* [Work request]: Match the string "mydefinition" against each line below, and copy every line that matches.

Saved entries:
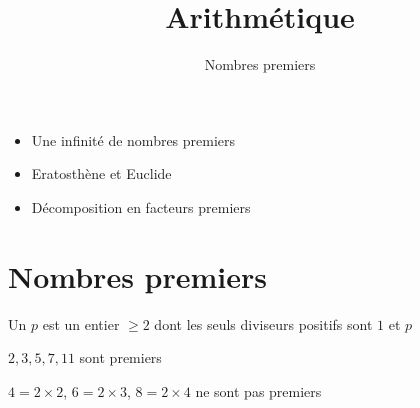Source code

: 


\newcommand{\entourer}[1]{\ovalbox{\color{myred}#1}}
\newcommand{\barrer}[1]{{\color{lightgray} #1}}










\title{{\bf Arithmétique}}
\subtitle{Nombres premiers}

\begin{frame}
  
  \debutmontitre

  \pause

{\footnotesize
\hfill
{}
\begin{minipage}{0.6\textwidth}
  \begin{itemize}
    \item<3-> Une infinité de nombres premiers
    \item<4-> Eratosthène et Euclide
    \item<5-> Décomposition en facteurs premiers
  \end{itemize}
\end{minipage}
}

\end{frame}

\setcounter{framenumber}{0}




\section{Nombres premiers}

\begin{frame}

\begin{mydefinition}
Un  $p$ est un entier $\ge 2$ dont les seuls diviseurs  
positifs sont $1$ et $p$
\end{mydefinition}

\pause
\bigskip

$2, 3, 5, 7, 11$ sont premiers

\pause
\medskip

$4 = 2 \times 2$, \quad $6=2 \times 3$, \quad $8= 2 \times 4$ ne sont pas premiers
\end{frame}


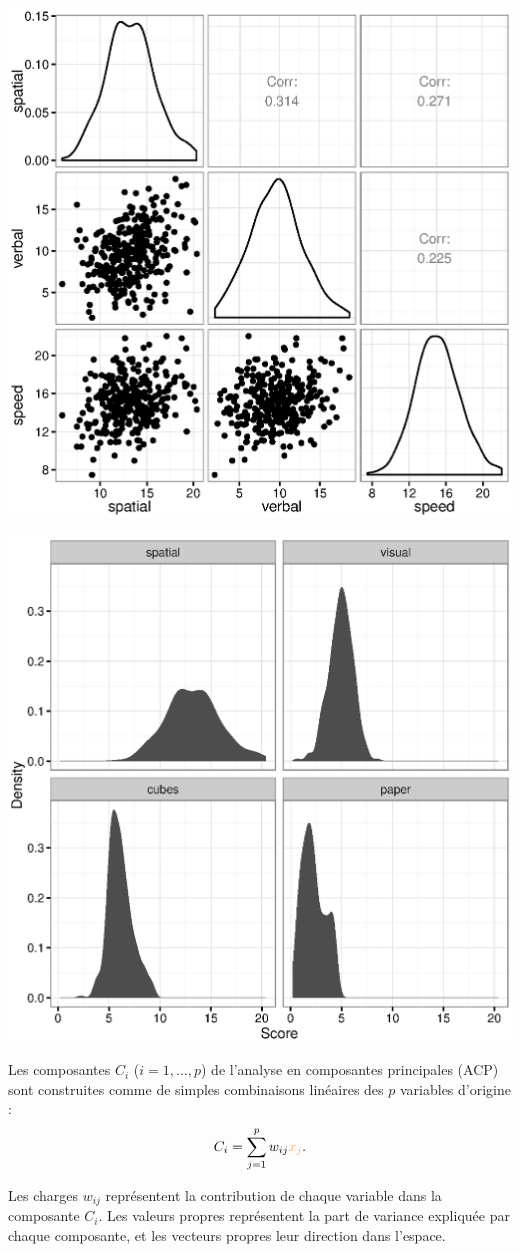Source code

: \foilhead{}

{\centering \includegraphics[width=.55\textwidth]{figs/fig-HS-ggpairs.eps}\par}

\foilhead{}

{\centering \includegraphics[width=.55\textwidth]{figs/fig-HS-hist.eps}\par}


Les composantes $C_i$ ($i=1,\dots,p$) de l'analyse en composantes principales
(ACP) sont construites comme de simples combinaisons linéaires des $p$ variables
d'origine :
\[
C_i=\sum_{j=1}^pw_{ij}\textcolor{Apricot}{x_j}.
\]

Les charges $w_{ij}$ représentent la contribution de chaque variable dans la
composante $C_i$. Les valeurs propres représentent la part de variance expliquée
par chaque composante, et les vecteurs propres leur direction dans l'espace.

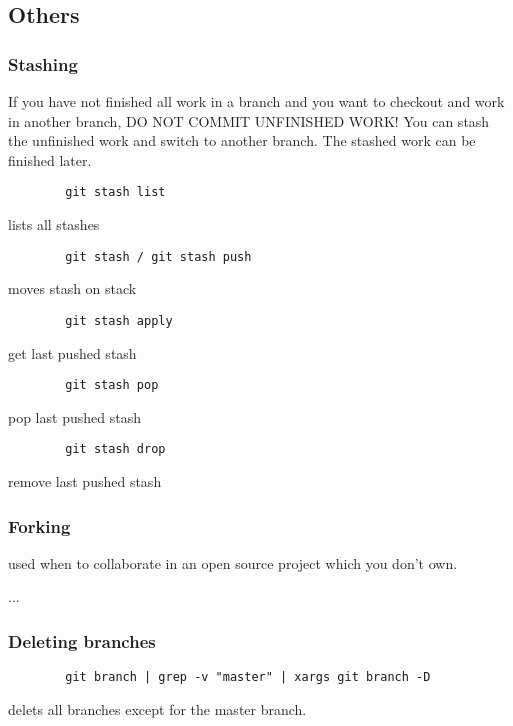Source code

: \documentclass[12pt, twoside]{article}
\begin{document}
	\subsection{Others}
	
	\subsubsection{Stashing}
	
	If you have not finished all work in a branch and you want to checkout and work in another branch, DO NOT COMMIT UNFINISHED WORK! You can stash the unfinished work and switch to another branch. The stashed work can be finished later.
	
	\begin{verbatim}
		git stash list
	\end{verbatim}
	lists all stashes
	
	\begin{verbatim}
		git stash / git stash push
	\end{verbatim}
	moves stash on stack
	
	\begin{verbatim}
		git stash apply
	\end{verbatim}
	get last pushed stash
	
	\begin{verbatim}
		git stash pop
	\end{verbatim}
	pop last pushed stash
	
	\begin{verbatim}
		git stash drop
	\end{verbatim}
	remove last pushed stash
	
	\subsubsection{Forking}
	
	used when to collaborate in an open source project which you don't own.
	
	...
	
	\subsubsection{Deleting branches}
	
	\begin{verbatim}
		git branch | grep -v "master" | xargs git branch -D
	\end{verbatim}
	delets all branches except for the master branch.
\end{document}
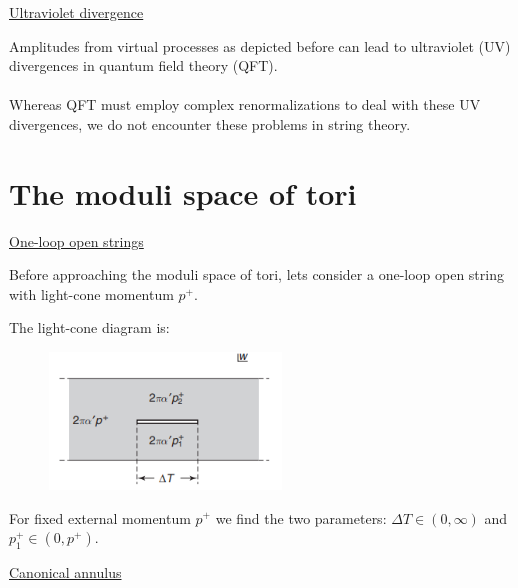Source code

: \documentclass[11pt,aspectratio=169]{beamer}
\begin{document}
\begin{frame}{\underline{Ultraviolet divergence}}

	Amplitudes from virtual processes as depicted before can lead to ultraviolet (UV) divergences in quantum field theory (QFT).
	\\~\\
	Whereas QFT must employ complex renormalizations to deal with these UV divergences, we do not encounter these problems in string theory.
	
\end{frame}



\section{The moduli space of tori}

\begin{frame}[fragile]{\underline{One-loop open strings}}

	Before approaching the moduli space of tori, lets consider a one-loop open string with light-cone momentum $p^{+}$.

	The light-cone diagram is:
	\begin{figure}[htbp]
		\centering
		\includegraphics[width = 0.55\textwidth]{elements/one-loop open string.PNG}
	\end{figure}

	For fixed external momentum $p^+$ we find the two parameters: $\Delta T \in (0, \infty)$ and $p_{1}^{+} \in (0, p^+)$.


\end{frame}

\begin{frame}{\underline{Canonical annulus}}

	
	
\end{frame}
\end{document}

* [Task solution]:
\begin{mydefinition}
\end{mydefinition}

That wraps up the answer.